Aldeia da Aguino, na estrada para Perlunes
Perlunes
                           

sexta-feira, 1 de maio de 2015

Parque Natural de Somiedo - Ruta de Valle del Lago: PR.AS - 15.1

O parque natural de Somiedo fica mais ou menos a cinco horas de carro do Porto, na cordilheira cantábrica das Astúrias. Possui inúmeros vales escavados e profundos, cumes e aldeias que ficam isoladas pela neve no inverno, matos, bosques, pastagens e pequenos lugarejos encavalitados nas encostas íngremes da montanha ou perdidos no fundo dos vales, atravessados por riachos.

O parque tem vários trilhos sinalizados, desde os de alta montanha, com um grau de dificuldade muito acentuado, e outros de cariz bastante mais acessível. É só pedir mais informações na oficina de turismo de Pola de Somiedo, a principal localidade do município.



A Ruta de Valle del Lago (PR AS - 15.1) está marcada com as riscas brancas e amarelas, é um percurso acessível, realizado em parte por um largo estradão de terra, desde a aldeia de Valle del Lago até ao Lago del Valle. A informação PDF, em Castelhano,  encontra-se aqui.


Seguimos até ao lago, artificialmente criado através  da construção de um açude na ribeira do vale, pelo trilho mais a norte e regressamos pelo lado sul, ao longo da encosta da montanha. Um caminho mais elevado e irregular que  permitiu observar, de uma perspectiva mais abrangente, a paisagem. A encosta não é tão fácil como o lado norte,  ganha, porém, na diversidade de panorâmicas, vegetação e fauna: um cervo fugidio  subia a cascalheira ao longe  e  carvalhais  bordejam uma parte  do trilho.

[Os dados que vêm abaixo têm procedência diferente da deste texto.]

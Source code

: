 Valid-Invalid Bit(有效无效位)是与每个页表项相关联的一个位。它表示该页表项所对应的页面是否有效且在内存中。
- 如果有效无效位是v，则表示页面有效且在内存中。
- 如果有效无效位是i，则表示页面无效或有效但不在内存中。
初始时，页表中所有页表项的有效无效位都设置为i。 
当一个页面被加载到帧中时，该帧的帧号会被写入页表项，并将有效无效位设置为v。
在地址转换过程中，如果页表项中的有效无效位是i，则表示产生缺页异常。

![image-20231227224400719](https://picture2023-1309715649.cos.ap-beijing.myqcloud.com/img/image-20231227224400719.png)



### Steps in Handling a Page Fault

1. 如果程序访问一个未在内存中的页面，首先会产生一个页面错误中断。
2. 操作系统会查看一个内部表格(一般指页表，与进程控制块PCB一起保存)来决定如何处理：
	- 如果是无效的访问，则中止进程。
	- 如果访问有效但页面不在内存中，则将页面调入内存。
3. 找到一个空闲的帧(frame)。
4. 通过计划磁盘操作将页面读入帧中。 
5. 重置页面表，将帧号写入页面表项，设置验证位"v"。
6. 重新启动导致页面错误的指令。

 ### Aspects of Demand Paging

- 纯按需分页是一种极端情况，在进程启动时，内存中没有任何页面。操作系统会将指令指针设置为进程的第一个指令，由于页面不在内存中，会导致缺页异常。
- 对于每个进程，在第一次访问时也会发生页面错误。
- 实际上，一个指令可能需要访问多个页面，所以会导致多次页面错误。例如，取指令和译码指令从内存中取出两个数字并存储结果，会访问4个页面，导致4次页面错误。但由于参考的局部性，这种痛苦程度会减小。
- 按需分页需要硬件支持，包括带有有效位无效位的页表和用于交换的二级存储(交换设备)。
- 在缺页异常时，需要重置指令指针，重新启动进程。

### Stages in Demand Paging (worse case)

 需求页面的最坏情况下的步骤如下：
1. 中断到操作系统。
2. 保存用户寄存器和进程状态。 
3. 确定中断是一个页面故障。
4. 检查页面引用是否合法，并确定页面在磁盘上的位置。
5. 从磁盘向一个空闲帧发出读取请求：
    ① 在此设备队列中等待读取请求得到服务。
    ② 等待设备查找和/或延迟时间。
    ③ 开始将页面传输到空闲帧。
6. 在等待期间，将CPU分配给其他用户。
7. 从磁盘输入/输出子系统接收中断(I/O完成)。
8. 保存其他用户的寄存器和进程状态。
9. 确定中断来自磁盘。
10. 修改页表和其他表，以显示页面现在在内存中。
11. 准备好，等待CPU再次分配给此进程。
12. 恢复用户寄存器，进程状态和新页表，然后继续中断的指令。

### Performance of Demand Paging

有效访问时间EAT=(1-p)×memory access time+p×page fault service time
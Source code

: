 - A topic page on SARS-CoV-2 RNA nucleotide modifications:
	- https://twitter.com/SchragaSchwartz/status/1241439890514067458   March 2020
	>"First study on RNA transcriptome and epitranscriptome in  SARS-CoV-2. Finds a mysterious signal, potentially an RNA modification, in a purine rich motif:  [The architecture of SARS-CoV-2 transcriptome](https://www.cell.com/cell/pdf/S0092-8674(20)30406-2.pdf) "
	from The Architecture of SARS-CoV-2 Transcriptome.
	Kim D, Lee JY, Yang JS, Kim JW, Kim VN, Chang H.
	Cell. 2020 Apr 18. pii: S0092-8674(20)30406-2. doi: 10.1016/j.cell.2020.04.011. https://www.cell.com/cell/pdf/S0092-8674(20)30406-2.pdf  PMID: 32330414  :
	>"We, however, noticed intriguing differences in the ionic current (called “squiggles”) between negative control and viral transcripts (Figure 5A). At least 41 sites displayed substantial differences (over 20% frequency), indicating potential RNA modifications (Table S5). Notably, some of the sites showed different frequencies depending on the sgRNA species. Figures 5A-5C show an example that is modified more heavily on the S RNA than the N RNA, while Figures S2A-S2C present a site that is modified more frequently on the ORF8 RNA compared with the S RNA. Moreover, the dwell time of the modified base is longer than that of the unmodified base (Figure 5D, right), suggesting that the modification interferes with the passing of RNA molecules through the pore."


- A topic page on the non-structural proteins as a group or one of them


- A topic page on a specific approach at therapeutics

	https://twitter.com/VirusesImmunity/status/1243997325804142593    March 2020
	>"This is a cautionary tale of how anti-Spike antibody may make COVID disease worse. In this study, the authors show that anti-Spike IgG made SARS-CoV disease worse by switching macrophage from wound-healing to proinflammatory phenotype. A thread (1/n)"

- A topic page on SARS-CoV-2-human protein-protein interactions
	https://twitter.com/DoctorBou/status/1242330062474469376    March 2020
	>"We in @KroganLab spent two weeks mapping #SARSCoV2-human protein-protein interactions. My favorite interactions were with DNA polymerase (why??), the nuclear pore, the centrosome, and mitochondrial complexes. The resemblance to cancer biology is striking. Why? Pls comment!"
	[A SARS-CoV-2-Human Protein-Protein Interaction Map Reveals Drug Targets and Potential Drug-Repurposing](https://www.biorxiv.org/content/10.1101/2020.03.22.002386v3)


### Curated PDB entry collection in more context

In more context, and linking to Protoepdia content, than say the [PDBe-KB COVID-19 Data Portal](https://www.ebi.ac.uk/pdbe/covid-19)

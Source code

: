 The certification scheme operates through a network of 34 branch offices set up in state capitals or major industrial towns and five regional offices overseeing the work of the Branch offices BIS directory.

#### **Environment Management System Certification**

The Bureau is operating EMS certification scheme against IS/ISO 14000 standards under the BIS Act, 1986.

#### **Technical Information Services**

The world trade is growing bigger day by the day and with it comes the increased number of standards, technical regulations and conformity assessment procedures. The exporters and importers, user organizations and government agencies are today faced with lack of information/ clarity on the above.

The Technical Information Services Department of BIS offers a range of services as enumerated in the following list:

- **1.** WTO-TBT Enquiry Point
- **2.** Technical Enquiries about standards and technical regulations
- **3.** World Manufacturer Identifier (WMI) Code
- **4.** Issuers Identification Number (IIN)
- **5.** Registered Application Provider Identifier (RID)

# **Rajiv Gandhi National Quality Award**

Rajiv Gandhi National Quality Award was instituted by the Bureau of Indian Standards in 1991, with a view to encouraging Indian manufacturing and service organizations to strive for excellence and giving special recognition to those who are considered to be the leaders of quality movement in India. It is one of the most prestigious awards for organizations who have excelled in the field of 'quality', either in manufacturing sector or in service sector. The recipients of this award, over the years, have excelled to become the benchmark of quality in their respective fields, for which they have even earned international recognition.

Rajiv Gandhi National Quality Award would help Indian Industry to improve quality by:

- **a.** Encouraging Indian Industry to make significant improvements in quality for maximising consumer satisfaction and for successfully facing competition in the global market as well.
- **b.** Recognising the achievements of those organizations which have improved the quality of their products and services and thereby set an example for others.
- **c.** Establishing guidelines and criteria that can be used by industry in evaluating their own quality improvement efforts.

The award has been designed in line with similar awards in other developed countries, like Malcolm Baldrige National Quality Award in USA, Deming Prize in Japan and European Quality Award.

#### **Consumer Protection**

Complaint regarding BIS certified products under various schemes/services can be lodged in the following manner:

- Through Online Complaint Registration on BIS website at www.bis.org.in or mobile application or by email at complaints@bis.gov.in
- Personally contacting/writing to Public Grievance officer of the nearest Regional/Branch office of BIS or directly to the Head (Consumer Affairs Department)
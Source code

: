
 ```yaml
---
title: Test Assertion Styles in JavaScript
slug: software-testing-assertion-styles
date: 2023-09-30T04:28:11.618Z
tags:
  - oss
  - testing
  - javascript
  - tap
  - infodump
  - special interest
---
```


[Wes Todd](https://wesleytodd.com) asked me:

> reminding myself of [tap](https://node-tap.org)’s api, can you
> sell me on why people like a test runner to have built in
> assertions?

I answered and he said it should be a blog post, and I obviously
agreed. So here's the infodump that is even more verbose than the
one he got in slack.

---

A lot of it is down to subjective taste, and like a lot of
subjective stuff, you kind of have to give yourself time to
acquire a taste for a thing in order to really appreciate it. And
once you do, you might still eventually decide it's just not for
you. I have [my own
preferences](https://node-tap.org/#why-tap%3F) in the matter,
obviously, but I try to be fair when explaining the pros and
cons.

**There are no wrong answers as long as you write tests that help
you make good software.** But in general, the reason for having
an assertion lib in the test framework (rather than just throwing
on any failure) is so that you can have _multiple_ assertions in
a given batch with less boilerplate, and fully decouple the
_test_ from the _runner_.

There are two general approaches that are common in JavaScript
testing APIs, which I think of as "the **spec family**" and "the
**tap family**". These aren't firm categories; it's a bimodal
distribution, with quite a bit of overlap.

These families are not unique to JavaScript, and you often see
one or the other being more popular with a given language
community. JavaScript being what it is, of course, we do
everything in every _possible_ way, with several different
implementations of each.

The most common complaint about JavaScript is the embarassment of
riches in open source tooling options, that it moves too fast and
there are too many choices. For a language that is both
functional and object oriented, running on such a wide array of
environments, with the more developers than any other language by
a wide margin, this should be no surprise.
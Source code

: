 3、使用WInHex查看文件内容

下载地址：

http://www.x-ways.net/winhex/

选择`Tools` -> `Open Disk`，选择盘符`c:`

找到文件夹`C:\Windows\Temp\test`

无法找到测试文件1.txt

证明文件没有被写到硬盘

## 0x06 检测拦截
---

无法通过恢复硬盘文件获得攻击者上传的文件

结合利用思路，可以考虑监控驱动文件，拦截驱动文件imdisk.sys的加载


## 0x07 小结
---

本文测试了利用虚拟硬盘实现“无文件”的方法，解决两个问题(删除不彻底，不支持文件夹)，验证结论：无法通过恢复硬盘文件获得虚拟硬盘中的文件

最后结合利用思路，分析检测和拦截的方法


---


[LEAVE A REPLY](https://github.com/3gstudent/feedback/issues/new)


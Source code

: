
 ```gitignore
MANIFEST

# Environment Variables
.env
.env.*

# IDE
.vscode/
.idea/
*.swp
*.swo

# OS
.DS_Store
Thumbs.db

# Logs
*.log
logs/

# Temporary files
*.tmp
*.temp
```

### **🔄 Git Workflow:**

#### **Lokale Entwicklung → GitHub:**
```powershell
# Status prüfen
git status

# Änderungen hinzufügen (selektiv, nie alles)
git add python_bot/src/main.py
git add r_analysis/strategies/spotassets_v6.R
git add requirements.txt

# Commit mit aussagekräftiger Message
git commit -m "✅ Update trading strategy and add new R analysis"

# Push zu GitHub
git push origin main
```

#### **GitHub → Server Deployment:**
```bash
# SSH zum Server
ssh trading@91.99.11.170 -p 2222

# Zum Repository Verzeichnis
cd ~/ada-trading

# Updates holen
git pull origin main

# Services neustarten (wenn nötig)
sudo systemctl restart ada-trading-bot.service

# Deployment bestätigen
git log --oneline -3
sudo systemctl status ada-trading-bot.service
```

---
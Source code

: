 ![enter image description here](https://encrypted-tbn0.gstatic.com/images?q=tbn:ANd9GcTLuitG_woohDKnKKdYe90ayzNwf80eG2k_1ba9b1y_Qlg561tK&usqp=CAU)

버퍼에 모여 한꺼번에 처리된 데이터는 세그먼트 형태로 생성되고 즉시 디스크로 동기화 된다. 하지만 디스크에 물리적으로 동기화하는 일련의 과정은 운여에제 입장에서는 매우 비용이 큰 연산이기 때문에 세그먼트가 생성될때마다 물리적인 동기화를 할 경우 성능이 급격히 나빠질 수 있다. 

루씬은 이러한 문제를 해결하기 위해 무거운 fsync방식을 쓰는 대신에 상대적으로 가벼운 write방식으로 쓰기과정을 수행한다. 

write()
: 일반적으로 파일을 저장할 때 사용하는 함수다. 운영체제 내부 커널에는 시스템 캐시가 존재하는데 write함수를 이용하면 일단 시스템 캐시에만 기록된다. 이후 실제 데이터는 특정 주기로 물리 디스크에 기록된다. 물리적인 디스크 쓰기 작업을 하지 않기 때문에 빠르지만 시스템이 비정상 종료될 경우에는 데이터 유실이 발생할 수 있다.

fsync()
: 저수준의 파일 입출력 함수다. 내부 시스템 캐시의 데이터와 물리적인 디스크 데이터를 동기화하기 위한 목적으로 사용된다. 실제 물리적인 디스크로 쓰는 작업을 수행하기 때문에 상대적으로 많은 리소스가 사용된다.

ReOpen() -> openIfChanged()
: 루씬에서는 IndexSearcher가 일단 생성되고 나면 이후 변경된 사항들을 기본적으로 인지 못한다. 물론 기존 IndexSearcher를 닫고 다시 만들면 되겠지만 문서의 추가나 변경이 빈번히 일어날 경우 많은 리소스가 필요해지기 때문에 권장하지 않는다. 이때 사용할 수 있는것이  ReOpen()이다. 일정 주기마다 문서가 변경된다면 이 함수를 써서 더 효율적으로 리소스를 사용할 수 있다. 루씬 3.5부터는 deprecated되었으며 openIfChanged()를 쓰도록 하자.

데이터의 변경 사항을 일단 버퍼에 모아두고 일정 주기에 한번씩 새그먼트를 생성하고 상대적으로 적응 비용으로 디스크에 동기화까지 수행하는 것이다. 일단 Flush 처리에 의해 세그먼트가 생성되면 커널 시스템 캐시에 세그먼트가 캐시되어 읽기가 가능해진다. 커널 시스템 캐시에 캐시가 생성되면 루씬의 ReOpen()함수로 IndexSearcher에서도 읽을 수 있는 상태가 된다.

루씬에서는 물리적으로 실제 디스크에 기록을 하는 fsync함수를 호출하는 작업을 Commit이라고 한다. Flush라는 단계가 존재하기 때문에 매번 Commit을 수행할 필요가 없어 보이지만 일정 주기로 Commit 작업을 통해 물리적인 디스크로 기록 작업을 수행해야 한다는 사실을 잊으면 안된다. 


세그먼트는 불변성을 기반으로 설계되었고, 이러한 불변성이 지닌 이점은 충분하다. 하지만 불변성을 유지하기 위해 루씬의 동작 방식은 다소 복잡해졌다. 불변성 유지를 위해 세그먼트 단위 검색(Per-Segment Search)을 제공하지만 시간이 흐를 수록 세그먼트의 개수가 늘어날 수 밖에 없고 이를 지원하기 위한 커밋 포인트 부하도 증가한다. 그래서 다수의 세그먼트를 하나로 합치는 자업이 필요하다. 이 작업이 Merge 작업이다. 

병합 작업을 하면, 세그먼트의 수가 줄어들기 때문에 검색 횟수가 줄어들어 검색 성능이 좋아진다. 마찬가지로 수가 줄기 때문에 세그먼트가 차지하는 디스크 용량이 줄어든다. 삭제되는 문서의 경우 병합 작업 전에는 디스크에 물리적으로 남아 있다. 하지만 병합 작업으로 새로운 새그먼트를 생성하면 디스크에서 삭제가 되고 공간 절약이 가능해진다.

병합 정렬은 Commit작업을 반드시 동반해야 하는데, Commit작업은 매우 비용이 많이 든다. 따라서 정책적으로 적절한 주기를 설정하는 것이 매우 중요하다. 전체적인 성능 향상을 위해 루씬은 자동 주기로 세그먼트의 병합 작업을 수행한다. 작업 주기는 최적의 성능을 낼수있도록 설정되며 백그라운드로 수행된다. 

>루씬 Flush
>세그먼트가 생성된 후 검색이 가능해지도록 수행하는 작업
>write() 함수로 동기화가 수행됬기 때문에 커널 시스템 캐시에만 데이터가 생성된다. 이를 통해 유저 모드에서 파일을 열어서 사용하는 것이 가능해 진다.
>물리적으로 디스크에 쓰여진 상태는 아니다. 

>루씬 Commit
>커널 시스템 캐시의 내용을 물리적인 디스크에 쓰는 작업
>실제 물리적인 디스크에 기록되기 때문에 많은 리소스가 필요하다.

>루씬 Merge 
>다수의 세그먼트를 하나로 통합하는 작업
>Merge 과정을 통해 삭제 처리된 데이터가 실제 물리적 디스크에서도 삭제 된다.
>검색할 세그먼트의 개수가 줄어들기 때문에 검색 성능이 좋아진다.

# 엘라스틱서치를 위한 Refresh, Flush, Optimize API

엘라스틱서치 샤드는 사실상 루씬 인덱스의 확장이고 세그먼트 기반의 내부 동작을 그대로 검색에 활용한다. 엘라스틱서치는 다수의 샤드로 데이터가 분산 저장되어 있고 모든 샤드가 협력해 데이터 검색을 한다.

Os abrigos, de forma circular e tectos de colmo,  são inconfundíveis, junto da sua braña (prado).


O grande ex-libris e símbolo da região, pela raridade e por ser o último reduto da espécie na península Ibérica, é o urso pardo. Esteve em vias de extinção e hoje calcula-se que existam cerca de 100 indivíduos dispersos pela cordilheira cantábrica, sendo o parque natural de  Somiedo o que tem a maior densidade de ursos. A população aumentou muito nos últimos anos devido aos esforços ambientalistas. Uma das medidas adoptadas foi a plantação de cerejeiras nas montanhas: os ursos são grandes apreciadores de cerejas. Outra foi a colocação de alimentadores em locais específicos de passagem. Existem queixas de pilhagens de colmeais pelos ursos, que estoicamente suportam as picadas de centenas ou milhares de abelhas por um punhado de mel. 
Placa que indica o início da aldeia onde  começa o trilho



As casas tradicionais que foram adaptadas a bungalows

Características do percurso no início do trilho



A placa indica o desvio para o rio Saliencia, ao longo do qual e das branãs envolventes  existe outro trilho sinalizado


Lago El Valle

Abrigo tradicional na margem do lago







As Astúrias é uma região produtora de sidra, tem até uma comarca da sidra, assim como nós em Portugal temos as regiões demarcadas do vinho. Há uma forma tradicional de beber a sidra, que é colocar a garrafa um pouco mais alto do que a cabeça e vertê-la para um copo colocado na outra mão. Pouco recomendado a gente inexperiente porque não é fácil acertar com o copo. Para evitar que o chão fique sujo e molhado com os restos de cidra, há recipientes junto das mesas onde caem os desperdícios.
Enche-se o copo até um quinto, bate-se na mesa (para fazer borbulhar a sidra) e bebe-se de golada.